» **Task prompt**
Without altering a single word, repeat the records that follow.
**** Task material
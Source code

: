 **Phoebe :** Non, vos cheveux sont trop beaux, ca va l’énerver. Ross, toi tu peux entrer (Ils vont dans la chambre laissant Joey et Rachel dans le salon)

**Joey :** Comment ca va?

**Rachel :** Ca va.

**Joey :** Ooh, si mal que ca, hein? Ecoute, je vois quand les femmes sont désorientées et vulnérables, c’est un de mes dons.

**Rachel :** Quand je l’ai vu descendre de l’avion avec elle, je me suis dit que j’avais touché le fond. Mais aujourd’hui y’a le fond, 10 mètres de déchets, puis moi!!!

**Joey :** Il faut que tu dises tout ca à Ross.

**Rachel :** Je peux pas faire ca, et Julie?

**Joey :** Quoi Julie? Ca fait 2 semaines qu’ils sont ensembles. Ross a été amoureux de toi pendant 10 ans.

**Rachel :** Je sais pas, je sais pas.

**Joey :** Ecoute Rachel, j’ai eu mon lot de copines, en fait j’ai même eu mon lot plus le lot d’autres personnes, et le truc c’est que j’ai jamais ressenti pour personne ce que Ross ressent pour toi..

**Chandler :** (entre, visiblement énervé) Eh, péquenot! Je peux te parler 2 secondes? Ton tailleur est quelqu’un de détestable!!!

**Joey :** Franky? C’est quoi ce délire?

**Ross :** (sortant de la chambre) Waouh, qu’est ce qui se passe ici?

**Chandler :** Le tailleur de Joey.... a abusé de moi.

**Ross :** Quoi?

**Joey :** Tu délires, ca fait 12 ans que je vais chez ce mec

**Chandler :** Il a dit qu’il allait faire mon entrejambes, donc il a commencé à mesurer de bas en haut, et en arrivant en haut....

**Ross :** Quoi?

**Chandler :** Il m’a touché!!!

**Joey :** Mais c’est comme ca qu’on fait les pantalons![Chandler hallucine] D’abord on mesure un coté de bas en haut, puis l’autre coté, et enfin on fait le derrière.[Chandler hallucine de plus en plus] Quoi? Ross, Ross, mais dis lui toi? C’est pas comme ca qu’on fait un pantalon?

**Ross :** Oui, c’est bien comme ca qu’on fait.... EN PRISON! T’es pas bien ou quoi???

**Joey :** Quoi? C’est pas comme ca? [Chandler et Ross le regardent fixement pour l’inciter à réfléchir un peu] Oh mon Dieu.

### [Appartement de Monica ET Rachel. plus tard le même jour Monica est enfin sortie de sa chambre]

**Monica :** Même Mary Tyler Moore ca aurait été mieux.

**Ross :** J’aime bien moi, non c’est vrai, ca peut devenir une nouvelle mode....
********
» **Written response**
Source code

: **Phoebe :** Non, vos cheveux sont trop beaux, ca va l’énerver. Ross, toi tu peux entrer (Ils vont dans la chambre laissant Joey et Rachel dans le salon)

**Joey :** Comment ca va?

**Rachel :** Ca va.

**Joey :** Ooh, si mal que ca, hein? Ecoute, je vois quand les femmes sont désorientées et vulnérables, c’est un de mes dons.

**Rachel :** Quand je l’ai vu descendre de l’avion avec elle, je me suis dit que j’avais touché le fond. Mais aujourd’hui y’a le fond, 10 mètres de déchets, puis moi!!!

**Joey :** Il faut que tu dises tout ca à Ross.

**Rachel :** Je peux pas faire ca, et Julie?

**Joey :** Quoi Julie? Ca fait 2 semaines qu’ils sont ensembles. Ross a été amoureux de toi pendant 10 ans.

**Rachel :** Je sais pas, je sais pas.

**Joey :** Ecoute Rachel, j’ai eu mon lot de copines, en fait j’ai même eu mon lot plus le lot d’autres personnes, et le truc c’est que j’ai jamais ressenti pour personne ce que Ross ressent pour toi..

**Chandler :** (entre, visiblement énervé) Eh, péquenot! Je peux te parler 2 secondes? Ton tailleur est quelqu’un de détestable!!!

**Joey :** Franky? C’est quoi ce délire?

**Ross :** (sortant de la chambre) Waouh, qu’est ce qui se passe ici?

**Chandler :** Le tailleur de Joey.... a abusé de moi.

**Ross :** Quoi?

**Joey :** Tu délires, ca fait 12 ans que je vais chez ce mec

**Chandler :** Il a dit qu’il allait faire mon entrejambes, donc il a commencé à mesurer de bas en haut, et en arrivant en haut....

**Ross :** Quoi?

**Chandler :** Il m’a touché!!!

**Joey :** Mais c’est comme ca qu’on fait les pantalons![Chandler hallucine] D’abord on mesure un coté de bas en haut, puis l’autre coté, et enfin on fait le derrière.[Chandler hallucine de plus en plus] Quoi? Ross, Ross, mais dis lui toi? C’est pas comme ca qu’on fait un pantalon?

**Ross :** Oui, c’est bien comme ca qu’on fait.... EN PRISON! T’es pas bien ou quoi???

**Joey :** Quoi? C’est pas comme ca? [Chandler et Ross le regardent fixement pour l’inciter à réfléchir un peu] Oh mon Dieu.

### [Appartement de Monica ET Rachel. plus tard le même jour Monica est enfin sortie de sa chambre]

**Monica :** Même Mary Tyler Moore ca aurait été mieux.

**Ross :** J’aime bien moi, non c’est vrai, ca peut devenir une nouvelle mode....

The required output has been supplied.